### DIRECTIONS
Write down exactly the lines of the records below, beginning with the first and ending with the line that includes "This is fortunate, as".

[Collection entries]
━━━━━━

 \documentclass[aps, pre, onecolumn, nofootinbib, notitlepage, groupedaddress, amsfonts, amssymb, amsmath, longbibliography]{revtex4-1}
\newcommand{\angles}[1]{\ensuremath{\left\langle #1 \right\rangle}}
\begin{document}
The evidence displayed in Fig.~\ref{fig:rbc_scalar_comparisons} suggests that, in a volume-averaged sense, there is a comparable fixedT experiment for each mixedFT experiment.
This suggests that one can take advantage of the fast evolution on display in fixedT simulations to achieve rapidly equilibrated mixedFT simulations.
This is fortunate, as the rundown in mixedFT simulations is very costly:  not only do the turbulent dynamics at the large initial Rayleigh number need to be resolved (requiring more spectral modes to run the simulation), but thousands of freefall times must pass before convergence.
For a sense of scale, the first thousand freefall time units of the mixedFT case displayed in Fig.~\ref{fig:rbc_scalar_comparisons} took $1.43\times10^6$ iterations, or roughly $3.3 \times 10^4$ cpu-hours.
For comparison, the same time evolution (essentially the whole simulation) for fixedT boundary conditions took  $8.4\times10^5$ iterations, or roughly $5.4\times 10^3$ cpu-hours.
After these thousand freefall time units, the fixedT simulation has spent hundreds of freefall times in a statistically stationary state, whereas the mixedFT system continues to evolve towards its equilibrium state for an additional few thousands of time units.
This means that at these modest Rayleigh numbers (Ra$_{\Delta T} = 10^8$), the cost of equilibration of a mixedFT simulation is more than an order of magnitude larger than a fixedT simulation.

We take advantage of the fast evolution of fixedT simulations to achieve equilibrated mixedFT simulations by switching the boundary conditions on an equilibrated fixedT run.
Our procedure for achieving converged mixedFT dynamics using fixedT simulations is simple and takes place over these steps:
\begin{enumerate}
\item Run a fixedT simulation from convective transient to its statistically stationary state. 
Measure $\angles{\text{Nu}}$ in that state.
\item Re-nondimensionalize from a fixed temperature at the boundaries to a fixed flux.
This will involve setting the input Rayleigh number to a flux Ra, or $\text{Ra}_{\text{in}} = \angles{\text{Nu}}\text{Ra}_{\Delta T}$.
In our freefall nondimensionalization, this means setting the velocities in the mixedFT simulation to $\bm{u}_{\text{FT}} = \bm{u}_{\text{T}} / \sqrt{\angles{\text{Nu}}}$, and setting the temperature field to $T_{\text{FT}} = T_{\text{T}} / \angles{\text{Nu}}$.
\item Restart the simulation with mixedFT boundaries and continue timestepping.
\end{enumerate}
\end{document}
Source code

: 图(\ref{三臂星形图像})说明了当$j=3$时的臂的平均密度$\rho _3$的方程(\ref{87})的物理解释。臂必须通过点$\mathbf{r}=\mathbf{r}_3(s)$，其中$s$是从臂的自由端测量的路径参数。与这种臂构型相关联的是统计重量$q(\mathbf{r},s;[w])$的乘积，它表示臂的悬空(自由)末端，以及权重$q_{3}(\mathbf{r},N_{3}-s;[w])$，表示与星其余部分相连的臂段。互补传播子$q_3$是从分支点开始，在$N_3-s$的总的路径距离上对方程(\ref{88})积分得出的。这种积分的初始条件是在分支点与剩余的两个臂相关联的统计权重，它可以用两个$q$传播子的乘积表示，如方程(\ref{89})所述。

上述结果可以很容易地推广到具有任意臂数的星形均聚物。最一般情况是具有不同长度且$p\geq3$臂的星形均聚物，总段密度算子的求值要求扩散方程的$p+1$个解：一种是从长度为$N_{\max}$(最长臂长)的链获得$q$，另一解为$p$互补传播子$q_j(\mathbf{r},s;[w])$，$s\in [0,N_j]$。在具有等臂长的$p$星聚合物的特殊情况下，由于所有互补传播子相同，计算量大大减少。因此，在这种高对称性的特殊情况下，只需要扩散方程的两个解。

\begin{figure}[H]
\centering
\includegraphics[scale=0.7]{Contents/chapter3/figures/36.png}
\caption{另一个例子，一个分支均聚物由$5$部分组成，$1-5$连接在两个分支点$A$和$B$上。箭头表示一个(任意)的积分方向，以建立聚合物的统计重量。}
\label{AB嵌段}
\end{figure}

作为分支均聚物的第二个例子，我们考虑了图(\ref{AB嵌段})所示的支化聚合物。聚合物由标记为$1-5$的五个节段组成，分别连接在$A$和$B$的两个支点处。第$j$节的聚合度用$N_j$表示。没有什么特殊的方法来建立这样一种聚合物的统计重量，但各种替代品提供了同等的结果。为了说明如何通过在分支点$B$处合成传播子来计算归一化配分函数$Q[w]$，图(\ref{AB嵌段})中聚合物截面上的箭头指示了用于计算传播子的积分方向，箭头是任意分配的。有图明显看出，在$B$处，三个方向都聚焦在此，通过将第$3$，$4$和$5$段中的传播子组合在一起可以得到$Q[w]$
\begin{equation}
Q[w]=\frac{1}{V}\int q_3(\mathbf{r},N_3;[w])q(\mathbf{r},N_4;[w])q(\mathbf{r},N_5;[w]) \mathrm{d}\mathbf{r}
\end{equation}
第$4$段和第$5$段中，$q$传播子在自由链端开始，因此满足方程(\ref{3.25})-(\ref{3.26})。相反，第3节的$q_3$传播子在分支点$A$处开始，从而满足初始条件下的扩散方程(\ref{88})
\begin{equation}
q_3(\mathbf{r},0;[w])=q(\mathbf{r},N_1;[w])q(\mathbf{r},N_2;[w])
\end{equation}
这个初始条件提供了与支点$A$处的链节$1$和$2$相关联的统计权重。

━━━━━━

### REPLY
 \documentclass[aps, pre, onecolumn, nofootinbib, notitlepage, groupedaddress, amsfonts, amssymb, amsmath, longbibliography]{revtex4-1}
\newcommand{\angles}[1]{\ensuremath{\left\langle #1 \right\rangle}}
\begin{document}
The evidence displayed in Fig.~\ref{fig:rbc_scalar_comparisons} suggests that, in a volume-averaged sense, there is a comparable fixedT experiment for each mixedFT experiment.
This suggests that one can take advantage of the fast evolution on display in fixedT simulations to achieve rapidly equilibrated mixedFT simulations.
This is fortunate, as the rundown in mixedFT simulations is very costly:  not only do the turbulent dynamics at the large initial Rayleigh number need to be resolved (requiring more spectral modes to run the simulation), but thousands of freefall times must pass before convergence.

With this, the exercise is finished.